▶ **Work instruction**: What lines of the data hold the string "automatically"? Pull each one out.

[Data extracted from a collection]
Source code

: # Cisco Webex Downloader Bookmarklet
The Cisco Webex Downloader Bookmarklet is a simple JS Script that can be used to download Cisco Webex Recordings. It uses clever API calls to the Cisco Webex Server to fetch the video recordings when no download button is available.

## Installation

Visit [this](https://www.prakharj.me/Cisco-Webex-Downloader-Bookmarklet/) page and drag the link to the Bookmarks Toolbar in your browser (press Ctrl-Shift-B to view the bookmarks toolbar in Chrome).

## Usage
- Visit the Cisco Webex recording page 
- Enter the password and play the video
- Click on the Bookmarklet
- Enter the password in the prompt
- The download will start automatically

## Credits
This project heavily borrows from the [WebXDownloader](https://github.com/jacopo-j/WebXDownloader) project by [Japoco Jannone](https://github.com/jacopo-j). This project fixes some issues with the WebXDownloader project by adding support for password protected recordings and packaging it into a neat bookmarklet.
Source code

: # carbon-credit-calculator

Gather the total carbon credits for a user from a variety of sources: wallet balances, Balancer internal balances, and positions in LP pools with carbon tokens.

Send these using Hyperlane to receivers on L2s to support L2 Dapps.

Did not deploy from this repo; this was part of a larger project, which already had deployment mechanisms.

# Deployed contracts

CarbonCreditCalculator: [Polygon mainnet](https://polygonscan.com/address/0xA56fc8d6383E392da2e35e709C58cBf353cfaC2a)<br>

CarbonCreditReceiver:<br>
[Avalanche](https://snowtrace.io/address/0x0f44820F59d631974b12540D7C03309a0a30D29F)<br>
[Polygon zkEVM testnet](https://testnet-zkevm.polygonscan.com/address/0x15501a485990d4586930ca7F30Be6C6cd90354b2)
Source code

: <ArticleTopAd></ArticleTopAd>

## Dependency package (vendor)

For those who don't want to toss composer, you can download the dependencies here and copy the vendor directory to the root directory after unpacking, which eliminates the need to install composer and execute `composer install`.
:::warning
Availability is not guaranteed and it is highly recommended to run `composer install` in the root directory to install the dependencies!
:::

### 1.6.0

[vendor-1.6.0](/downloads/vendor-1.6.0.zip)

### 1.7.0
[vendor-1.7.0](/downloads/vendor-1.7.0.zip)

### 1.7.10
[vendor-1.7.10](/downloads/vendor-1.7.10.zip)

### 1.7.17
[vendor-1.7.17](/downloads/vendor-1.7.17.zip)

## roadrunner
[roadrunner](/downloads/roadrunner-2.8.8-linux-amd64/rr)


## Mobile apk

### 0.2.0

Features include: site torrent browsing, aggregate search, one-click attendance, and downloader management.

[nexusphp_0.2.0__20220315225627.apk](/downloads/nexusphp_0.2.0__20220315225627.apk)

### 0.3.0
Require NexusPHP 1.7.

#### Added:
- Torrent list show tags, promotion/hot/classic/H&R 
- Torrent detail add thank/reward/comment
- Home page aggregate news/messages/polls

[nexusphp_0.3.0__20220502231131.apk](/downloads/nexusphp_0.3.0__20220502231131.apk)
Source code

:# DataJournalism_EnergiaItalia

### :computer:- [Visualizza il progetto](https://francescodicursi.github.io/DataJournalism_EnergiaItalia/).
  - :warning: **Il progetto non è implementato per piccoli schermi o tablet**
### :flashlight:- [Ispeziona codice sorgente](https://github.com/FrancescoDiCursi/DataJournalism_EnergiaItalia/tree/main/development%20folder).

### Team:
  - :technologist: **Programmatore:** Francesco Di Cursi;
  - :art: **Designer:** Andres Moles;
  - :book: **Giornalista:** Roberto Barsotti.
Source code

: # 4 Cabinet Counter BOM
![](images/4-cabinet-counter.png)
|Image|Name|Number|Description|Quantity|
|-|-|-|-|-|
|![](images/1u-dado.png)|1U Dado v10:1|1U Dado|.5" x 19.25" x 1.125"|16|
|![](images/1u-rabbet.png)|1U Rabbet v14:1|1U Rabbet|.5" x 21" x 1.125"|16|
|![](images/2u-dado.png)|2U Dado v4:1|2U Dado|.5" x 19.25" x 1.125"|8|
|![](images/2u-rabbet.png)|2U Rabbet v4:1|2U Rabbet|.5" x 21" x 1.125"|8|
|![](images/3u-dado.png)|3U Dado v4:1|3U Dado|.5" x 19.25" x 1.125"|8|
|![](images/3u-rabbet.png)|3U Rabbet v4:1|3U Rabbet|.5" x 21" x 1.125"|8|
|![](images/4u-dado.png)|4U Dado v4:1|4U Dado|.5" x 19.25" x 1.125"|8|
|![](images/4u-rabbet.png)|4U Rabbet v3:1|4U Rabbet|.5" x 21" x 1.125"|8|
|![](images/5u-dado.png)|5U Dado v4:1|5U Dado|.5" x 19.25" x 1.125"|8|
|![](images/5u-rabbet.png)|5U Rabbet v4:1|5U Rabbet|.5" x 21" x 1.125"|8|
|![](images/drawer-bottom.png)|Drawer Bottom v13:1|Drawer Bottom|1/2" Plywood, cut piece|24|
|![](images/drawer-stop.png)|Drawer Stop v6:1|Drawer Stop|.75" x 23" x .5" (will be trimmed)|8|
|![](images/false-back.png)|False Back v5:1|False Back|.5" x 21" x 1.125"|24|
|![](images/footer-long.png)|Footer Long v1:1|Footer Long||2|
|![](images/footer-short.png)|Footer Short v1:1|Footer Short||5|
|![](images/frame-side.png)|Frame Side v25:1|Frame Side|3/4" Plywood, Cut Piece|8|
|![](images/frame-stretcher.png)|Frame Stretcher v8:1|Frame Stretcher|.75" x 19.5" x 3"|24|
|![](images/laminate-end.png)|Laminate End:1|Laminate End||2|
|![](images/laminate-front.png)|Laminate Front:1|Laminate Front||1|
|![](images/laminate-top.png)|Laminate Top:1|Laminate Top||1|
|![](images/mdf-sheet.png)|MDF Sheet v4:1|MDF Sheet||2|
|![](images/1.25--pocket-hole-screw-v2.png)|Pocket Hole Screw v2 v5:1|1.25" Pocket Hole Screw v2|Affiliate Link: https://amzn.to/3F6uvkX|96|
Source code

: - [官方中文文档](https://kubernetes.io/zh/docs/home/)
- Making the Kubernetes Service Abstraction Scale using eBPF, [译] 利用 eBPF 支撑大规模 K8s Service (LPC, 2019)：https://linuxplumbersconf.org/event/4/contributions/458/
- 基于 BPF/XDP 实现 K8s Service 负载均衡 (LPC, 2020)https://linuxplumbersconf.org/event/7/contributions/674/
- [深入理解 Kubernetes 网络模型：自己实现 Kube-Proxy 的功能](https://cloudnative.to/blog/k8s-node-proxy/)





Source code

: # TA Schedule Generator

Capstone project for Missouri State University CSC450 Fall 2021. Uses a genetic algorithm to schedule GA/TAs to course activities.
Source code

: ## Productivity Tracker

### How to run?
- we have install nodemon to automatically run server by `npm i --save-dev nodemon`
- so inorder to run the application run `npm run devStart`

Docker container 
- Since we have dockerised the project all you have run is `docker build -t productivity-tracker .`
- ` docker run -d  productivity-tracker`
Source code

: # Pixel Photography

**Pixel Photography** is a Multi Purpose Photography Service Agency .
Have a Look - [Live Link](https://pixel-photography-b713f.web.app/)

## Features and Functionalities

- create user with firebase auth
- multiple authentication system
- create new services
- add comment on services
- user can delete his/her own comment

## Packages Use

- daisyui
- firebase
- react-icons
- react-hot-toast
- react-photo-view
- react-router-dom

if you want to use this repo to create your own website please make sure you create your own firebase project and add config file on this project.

▶ **Solution**:
- The download will start automatically
- we have install nodemon to automatically run server by `npm i --save-dev nodemon`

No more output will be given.